Oct. 11 (UPI) — A cold-case Georgia homicide of a 30-year-old woman was solved after the confession of prolific serial killer Samuel Little and a DNA match from family members, Georgia investigators announced.
Patricia Parker, whose body was found in Dade County in 1981, was identified this week as the victim of Little, 70, who the FBI says has confessed to strangling 90 people to death between 1970 and 2005.
In 2018, Little gave the Texas Rangers information about a young, Black woman in Chattanooga, Tenn., whom he claimed to have murdered in the early 1980s, the Georgia Bureau of Investigation said in a release.
Investigators in Hamilton County, Tenn., contacted Georgia law enforcement in the northwest part of the state that borders the area.

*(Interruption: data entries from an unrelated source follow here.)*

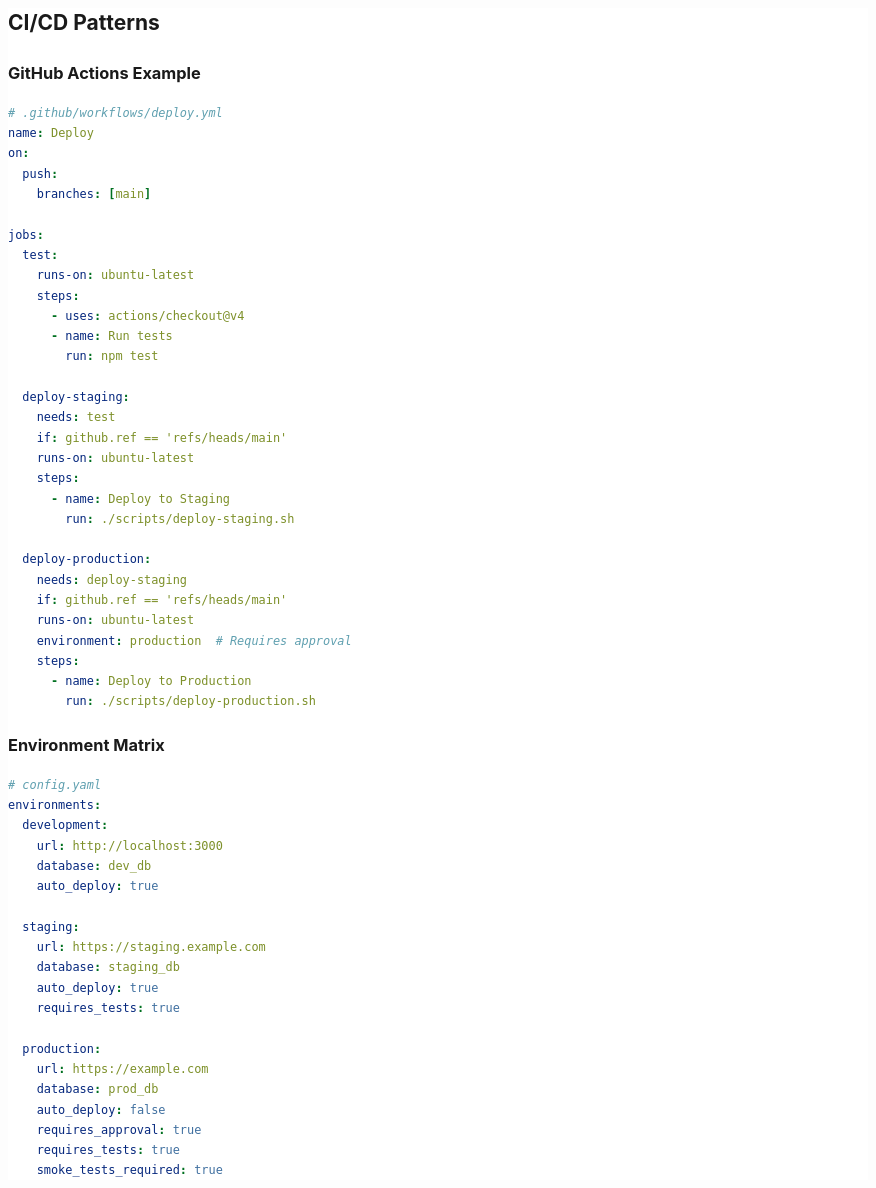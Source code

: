 ## CI/CD Patterns

### GitHub Actions Example
```yaml
# .github/workflows/deploy.yml
name: Deploy
on:
  push:
    branches: [main]

jobs:
  test:
    runs-on: ubuntu-latest
    steps:
      - uses: actions/checkout@v4
      - name: Run tests
        run: npm test
      
  deploy-staging:
    needs: test
    if: github.ref == 'refs/heads/main'
    runs-on: ubuntu-latest
    steps:
      - name: Deploy to Staging
        run: ./scripts/deploy-staging.sh
        
  deploy-production:
    needs: deploy-staging
    if: github.ref == 'refs/heads/main'
    runs-on: ubuntu-latest
    environment: production  # Requires approval
    steps:
      - name: Deploy to Production
        run: ./scripts/deploy-production.sh
```

### Environment Matrix
```yaml
# config.yaml
environments:
  development:
    url: http://localhost:3000
    database: dev_db
    auto_deploy: true
    
  staging:
    url: https://staging.example.com
    database: staging_db
    auto_deploy: true
    requires_tests: true
    
  production:
    url: https://example.com
    database: prod_db
    auto_deploy: false
    requires_approval: true
    requires_tests: true
    smoke_tests_required: true
```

Later that year, from prison in Decatur, Texas, Little provided investigators from Georgia and Tennessee with more details that led them to believe the remains found in Dade County were those of a woman Little had taken in Chattanooga and killed in Georgia, the agency said.
In March, 2019, investigators released a forensic reconstruction of the skull found in Dade County, and Parker’s son came forward, investigators said. DNA from family members matched Parker’s remains.
The FBI said Little chose for his victims women who were easy targets because they were homeless, drug addicts or prostitutes.
“All of the unanswered questions, now there are answers,” Mike Mathis, of the Hamilton County Cold Case Unit, told Chatanooga’s WDEF TV station. “We know she didn’t abandon her family, her family knows she didn’t abandon them. She became the victim of a serial killer. Did her lifestyle contribute to that? Probably. It still doesn’t make it right. She’s still a victim and she still has loved ones,” Mathis added.